**Source data**
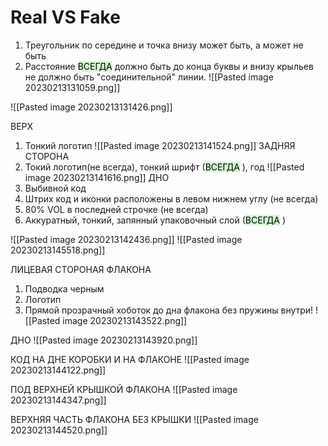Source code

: # Real VS Fake

1. Треугольник по середине и точка внизу может быть, а может не быть
2. Расстояние <mark style="background: #BBFABBA6;">ВСЕГДА</mark> должно быть до конца буквы и внизу крыльев не должно быть "соединительной" линии.
![[Pasted image 20230213131059.png]]

![[Pasted image 20230213131426.png]]

ВЕРХ
1. Тонкий логотип
![[Pasted image 20230213141524.png]]
ЗАДНЯЯ СТОРОНА
1. Токий логотип(не всегда), тонкий шрифт (<mark style="background: #BBFABBA6;">ВСЕГДА</mark> ), год
![[Pasted image 20230213141616.png]]
ДНО
1. Выбивной код
2. Штрих код и иконки расположены в левом нижнем углу (не всегда)
3. 80% VOL в последней строчке (не всегда)
4. Аккуратный, тонкий, запянный упаковочный слой (<mark style="background: #BBFABBA6;">ВСЕГДА</mark> )

![[Pasted image 20230213142436.png]]
![[Pasted image 20230213145518.png]]

ЛИЦЕВАЯ СТОРОНАЯ ФЛАКОНА
1. Подводка черным 
2. Логотип
3. Прямой прозрачный хоботок до дна флакона без пружины внутри!
![[Pasted image 20230213143522.png]]

ДНО
![[Pasted image 20230213143920.png]]

КОД НА ДНЕ КОРОБКИ И НА ФЛАКОНЕ
![[Pasted image 20230213144122.png]]

ПОД ВЕРХНЕЙ КРЫШКОЙ ФЛАКОНА
![[Pasted image 20230213144347.png]]

ВЕРХНЯЯ ЧАСТЬ ФЛАКОНА БЕЗ КРЫШКИ
![[Pasted image 20230213144520.png]]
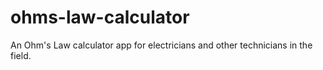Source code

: # ohms-law-calculator
An Ohm's Law calculator app for electricians and other technicians in the field. 
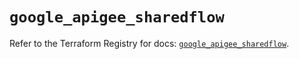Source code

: # `google_apigee_sharedflow`

Refer to the Terraform Registry for docs: [`google_apigee_sharedflow`](https://registry.terraform.io/providers/hashicorp/google-beta/6.28.0/docs/resources/google_apigee_sharedflow).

**What is required**
Nothing but the lines from the line holding "ЗАДНЯЯ СТОРОНА" through the last line of the entries above is to be reproduced, exactly and without pictures.

**Task response**
ЗАДНЯЯ СТОРОНА
1. Токий логотип(не всегда), тонкий шрифт (<mark style="background: #BBFABBA6;">ВСЕГДА</mark> ), год
![[Pasted image 20230213141616.png]]
ДНО
1. Выбивной код
2. Штрих код и иконки расположены в левом нижнем углу (не всегда)
3. 80% VOL в последней строчке (не всегда)
4. Аккуратный, тонкий, запянный упаковочный слой (<mark style="background: #BBFABBA6;">ВСЕГДА</mark> )

![[Pasted image 20230213142436.png]]
![[Pasted image 20230213145518.png]]

ЛИЦЕВАЯ СТОРОНАЯ ФЛАКОНА
1. Подводка черным 
2. Логотип
3. Прямой прозрачный хоботок до дна флакона без пружины внутри!
![[Pasted image 20230213143522.png]]

ДНО
![[Pasted image 20230213143920.png]]

КОД НА ДНЕ КОРОБКИ И НА ФЛАКОНЕ
![[Pasted image 20230213144122.png]]

ПОД ВЕРХНЕЙ КРЫШКОЙ ФЛАКОНА
![[Pasted image 20230213144347.png]]

ВЕРХНЯЯ ЧАСТЬ ФЛАКОНА БЕЗ КРЫШКИ
![[Pasted image 20230213144520.png]]
Source code

: # ohms-law-calculator
An Ohm's Law calculator app for electricians and other technicians in the field. 
Source code

: # `google_apigee_sharedflow`

Refer to the Terraform Registry for docs: [`google_apigee_sharedflow`](https://registry.terraform.io/providers/hashicorp/google-beta/6.28.0/docs/resources/google_apigee_sharedflow).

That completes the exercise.